In cardiac physiology, preload is the amount of sarcomere stretch experienced by cardiac muscle cells, called cardiomyocytes, at the end of ventricular filling during diastole.[1] Preload is directly related to ventricular filling. As the relaxed ventricle fills during diastole, the walls are stretched and the length of sarcomeres increases. Sarcomere length can be approximated by the volume of the ventricle because each shape has a conserved surface-area-to-volume ratio. This is useful clinically because measuring the sarcomere length is destructive to heart tissue. It requires cutting out a piece of cardiac muscle to look at the sarcomeres under a microscope. It is currently not possible to directly measure preload in the beating heart of a living animal. Preload is estimated from end-diastolic ventricular pressure and is measured in millimeters of mercury (mmHg).

Heart during ventricular diastole.

Though not exactly equivalent to the strict definition of preload, end-diastolic volume is better suited to the clinic. It is relatively straightforward to estimate the volume of a healthy, filled left ventricle by visualizing the 2D cross-section with cardiac ultrasound.[2] This technique is less helpful for estimating right ventricular preload because it is difficult to calculate the volume in an asymmetrical chamber.[2] In cases of rapid heart rate, it can be difficult to capture the moment of maximum fill at the end of diastole, which means the volume may be difficult to measure in children or during tachycardia.[2]

An alternative to estimating the end-diastolic volume of the heart is to measure the end-diastolic pressure. This is possible because pressure and volume are related to one another according to Boyle's law, which can be simplified to

${\displaystyle P\propto {\frac {1}{V}}}$

The end diastolic pressure of the right ventricle can measured directly with a Swan-Ganz catheter. For the left ventricle, end diastolic pressure is most commonly estimated by taking the pulmonary wedge pressure, which is approximately equal to the pressure in the left atrium when the lungs are healthy. When the heart is healthy the diastolic pressure in the left atrium and left ventricle are equal. When both the heart and lungs are healthy, pulmonary wedge pressure is equal to left ventricle diastolic pressure and can be used as a surrogate for preload.[3] Pulmonary wedge pressure will overestimate left ventricle pressure in people with mitral valve stenosis, pulmonary hypertension and other heart and lung conditions.[4]

Estimation of preload may also be inaccurate in a chronically dilated ventricles because additional new sarcomeres cause the relaxed ventricle to appear enlarged.

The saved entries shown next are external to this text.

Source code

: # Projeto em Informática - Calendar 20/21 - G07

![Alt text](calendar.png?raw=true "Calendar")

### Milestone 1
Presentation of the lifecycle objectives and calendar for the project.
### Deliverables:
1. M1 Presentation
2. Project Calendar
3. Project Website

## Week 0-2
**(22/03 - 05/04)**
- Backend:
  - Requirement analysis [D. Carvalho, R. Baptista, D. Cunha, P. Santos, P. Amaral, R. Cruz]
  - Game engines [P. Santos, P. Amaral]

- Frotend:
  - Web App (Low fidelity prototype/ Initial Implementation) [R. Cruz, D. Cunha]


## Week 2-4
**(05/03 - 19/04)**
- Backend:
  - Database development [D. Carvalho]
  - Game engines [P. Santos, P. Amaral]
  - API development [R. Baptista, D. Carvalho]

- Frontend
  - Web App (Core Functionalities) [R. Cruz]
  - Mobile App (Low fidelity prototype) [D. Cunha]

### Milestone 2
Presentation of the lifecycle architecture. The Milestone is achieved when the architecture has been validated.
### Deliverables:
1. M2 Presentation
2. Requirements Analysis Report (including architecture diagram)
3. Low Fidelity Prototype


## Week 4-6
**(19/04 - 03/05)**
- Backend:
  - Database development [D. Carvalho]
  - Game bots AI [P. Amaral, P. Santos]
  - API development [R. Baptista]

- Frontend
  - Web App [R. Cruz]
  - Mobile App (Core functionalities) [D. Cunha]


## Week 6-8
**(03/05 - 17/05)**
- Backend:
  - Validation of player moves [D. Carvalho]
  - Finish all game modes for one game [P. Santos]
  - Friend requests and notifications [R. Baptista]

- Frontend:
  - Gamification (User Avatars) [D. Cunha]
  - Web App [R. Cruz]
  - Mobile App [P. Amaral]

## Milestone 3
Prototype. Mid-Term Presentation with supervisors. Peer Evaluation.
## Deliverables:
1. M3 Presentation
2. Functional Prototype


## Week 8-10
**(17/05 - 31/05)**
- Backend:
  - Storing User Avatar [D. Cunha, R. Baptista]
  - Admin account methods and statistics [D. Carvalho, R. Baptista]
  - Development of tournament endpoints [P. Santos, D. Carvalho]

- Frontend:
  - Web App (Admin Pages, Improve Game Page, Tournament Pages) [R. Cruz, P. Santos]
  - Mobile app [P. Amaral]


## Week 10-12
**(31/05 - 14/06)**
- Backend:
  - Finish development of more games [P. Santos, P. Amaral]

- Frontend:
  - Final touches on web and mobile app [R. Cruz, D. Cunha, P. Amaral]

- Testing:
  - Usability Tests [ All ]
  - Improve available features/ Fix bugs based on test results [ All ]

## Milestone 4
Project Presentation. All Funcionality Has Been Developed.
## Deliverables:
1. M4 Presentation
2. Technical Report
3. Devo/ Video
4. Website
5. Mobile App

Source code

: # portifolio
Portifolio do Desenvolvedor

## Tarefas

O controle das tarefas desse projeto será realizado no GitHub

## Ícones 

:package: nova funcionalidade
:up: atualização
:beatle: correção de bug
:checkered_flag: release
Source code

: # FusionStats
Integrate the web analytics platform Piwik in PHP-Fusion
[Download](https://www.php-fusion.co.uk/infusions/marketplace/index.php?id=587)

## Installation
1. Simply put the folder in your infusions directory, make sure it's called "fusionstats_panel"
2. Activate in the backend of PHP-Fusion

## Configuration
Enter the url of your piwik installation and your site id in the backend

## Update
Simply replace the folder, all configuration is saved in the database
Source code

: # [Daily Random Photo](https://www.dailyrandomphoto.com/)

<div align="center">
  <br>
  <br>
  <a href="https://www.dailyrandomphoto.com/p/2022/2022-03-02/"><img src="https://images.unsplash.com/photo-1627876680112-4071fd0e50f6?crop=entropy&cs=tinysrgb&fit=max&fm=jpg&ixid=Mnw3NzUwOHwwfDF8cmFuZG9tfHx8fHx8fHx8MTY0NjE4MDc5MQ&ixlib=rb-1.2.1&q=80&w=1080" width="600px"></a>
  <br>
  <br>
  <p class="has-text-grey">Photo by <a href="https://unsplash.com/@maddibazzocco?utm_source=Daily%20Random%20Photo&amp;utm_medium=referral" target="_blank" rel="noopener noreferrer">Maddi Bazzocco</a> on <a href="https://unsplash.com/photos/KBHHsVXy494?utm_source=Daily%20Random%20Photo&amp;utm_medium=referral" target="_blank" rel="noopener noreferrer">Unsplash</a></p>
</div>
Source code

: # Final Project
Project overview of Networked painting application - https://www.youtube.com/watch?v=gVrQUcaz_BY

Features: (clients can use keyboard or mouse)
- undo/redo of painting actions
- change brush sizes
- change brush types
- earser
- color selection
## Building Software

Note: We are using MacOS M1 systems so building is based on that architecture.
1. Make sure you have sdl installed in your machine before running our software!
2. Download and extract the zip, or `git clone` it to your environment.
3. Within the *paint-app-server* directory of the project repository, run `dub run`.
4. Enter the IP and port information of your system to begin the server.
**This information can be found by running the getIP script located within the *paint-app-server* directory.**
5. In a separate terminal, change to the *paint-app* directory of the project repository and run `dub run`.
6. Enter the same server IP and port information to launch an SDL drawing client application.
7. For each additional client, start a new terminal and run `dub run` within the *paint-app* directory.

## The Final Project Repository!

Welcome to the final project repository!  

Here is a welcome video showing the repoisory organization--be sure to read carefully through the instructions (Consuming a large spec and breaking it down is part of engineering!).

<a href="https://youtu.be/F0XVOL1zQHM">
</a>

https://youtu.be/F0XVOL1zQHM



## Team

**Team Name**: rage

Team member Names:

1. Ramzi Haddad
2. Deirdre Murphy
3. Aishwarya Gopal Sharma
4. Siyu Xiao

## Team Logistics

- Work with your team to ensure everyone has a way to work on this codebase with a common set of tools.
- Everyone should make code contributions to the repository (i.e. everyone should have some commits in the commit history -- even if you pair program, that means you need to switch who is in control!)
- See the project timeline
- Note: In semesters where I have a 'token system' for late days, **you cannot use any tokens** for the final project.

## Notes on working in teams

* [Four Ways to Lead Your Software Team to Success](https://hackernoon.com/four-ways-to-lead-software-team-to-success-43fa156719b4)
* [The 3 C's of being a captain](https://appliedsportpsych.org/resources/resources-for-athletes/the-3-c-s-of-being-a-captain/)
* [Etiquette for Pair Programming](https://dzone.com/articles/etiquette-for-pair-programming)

Preload is affected by venous blood pressure and the rate of venous return. These are affected by venous tone and volume of circulating blood.

Preload is related to the ventricular end-diastolic volume; a higher end-diastolic volume implies a higher preload. However, the relationship is not simple because of the restriction of the term preload to single myocytes. Preload can still be approximated by the inexpensive echocardiographic measurement end diastolic volume or EDV.

Preload increases with exercise (slightly), increasing blood volume (overtransfusion, polycythemia) and neuroendocrine excitement (sympathetic tone).

An arteriovenous fistula can increase preload.[5]

Preload is also affected by two main body "pumps":

Respiratory pump - Intrapleural pressure decreases during inspiration and abdominal pressure increases, squeezing local abdominal veins, allowing thoracic veins to expand and increase blood flow towards the right atrium.

Skeletal muscle pump - In the deep veins of the legs, surrounding muscles squeeze veins and pump blood back towards the heart. This occurs most notably in the legs. Once blood flows past valves it cannot flow backwards and therefore blood is “milked” towards the heart.